◆ **Task statement**
Search the lines of the records for the word "comercialización", and copy every line that has it.

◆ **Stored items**
- - - - -
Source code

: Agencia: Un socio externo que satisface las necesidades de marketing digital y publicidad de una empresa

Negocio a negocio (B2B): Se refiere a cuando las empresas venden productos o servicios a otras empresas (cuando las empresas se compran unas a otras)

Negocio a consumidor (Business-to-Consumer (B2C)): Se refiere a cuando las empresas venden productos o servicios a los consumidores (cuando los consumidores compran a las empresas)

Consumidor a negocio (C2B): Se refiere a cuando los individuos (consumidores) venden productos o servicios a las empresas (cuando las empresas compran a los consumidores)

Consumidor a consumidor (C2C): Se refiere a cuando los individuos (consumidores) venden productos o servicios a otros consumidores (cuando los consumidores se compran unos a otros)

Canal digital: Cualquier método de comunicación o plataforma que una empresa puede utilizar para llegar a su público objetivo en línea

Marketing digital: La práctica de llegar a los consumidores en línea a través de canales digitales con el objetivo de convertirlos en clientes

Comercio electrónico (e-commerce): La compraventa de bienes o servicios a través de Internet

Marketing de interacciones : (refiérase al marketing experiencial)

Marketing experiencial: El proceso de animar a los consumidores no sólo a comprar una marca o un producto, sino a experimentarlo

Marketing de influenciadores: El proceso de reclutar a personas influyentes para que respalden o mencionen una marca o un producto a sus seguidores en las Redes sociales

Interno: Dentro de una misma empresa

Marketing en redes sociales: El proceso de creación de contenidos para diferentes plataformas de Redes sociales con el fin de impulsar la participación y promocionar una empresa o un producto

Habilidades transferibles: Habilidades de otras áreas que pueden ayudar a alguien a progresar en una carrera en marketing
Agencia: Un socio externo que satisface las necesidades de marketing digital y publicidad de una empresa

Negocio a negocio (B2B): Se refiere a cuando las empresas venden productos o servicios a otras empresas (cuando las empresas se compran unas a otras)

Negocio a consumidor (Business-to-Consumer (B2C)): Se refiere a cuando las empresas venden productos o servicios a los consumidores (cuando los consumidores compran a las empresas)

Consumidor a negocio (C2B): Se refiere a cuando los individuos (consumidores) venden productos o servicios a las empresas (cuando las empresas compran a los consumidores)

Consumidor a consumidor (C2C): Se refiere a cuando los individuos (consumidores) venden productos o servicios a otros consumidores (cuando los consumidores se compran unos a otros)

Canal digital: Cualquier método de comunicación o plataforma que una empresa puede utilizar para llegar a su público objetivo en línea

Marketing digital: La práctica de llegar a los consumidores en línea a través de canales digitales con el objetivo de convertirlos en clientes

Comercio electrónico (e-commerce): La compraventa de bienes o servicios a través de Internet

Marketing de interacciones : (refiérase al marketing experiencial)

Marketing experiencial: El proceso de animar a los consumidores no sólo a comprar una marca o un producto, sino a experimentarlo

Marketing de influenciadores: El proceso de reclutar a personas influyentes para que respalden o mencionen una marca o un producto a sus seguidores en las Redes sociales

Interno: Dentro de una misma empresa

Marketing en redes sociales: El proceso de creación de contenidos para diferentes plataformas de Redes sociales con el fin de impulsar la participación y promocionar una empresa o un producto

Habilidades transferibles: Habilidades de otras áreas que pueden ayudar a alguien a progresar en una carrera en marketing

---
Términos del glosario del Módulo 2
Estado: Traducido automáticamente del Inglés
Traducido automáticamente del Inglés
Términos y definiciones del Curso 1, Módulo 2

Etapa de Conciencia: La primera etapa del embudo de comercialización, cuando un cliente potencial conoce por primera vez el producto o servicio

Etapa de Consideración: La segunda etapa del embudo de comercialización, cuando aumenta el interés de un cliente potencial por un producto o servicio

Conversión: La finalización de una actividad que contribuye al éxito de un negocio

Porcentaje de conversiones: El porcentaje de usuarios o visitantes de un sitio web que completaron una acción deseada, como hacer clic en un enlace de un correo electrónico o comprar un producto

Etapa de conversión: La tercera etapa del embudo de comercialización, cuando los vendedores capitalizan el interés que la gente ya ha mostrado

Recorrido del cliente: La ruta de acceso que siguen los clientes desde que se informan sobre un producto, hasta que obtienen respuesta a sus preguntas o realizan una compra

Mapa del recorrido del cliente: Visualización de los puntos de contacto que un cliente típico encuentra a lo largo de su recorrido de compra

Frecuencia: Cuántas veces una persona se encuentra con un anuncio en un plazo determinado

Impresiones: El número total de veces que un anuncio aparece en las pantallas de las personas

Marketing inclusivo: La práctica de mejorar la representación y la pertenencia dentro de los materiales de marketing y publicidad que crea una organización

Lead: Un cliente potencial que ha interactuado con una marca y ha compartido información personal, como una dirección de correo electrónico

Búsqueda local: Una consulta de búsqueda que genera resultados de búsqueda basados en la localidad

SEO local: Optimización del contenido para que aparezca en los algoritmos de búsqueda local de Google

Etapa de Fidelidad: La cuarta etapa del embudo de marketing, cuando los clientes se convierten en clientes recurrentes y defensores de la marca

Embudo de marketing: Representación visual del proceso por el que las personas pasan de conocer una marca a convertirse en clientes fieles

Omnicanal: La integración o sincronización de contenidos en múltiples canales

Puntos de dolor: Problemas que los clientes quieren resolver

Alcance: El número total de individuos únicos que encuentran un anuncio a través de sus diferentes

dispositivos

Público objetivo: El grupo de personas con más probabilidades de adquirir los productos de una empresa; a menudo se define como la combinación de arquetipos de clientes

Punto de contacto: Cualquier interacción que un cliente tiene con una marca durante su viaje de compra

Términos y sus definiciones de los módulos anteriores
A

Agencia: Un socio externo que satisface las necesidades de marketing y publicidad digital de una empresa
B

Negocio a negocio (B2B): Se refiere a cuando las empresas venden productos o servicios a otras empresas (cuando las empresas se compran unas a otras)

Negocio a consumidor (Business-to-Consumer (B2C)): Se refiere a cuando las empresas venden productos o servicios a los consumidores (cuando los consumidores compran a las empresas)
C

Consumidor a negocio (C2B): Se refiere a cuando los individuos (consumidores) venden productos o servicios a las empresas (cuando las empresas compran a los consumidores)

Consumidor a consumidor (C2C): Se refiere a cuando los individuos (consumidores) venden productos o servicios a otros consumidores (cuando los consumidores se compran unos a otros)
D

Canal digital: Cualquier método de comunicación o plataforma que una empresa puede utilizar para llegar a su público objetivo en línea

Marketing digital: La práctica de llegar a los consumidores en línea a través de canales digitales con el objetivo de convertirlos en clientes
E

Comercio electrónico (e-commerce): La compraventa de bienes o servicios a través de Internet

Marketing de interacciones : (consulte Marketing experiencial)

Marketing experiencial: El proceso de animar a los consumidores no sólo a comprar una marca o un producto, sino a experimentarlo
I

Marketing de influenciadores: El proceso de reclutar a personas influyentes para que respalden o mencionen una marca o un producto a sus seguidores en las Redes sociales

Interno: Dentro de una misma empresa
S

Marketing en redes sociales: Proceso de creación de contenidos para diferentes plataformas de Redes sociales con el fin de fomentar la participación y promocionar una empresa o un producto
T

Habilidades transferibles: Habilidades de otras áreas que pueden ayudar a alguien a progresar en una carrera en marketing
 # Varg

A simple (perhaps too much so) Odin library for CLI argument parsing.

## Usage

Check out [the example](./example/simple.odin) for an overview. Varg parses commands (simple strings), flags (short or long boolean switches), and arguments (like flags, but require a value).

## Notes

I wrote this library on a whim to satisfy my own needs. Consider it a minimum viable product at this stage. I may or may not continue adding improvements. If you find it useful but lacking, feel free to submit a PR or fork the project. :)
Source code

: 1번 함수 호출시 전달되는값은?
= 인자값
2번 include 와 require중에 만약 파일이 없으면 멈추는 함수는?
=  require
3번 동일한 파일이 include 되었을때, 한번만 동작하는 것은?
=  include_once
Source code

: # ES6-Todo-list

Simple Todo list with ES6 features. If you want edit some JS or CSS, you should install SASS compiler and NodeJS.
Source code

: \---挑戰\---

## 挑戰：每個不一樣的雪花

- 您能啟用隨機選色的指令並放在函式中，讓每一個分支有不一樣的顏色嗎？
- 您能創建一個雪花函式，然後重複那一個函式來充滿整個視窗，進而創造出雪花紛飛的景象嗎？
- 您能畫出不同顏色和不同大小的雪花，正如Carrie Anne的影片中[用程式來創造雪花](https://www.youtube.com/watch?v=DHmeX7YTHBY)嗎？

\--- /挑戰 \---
- - - - -
◆ **Expected answer**
Etapa de Conciencia: La primera etapa del embudo de comercialización, cuando un cliente potencial conoce por primera vez el producto o servicio
Etapa de Consideración: La segunda etapa del embudo de comercialización, cuando aumenta el interés de un cliente potencial por un producto o servicio
Etapa de conversión: La tercera etapa del embudo de comercialización, cuando los vendedores capitalizan el interés que la gente ya ha mostrado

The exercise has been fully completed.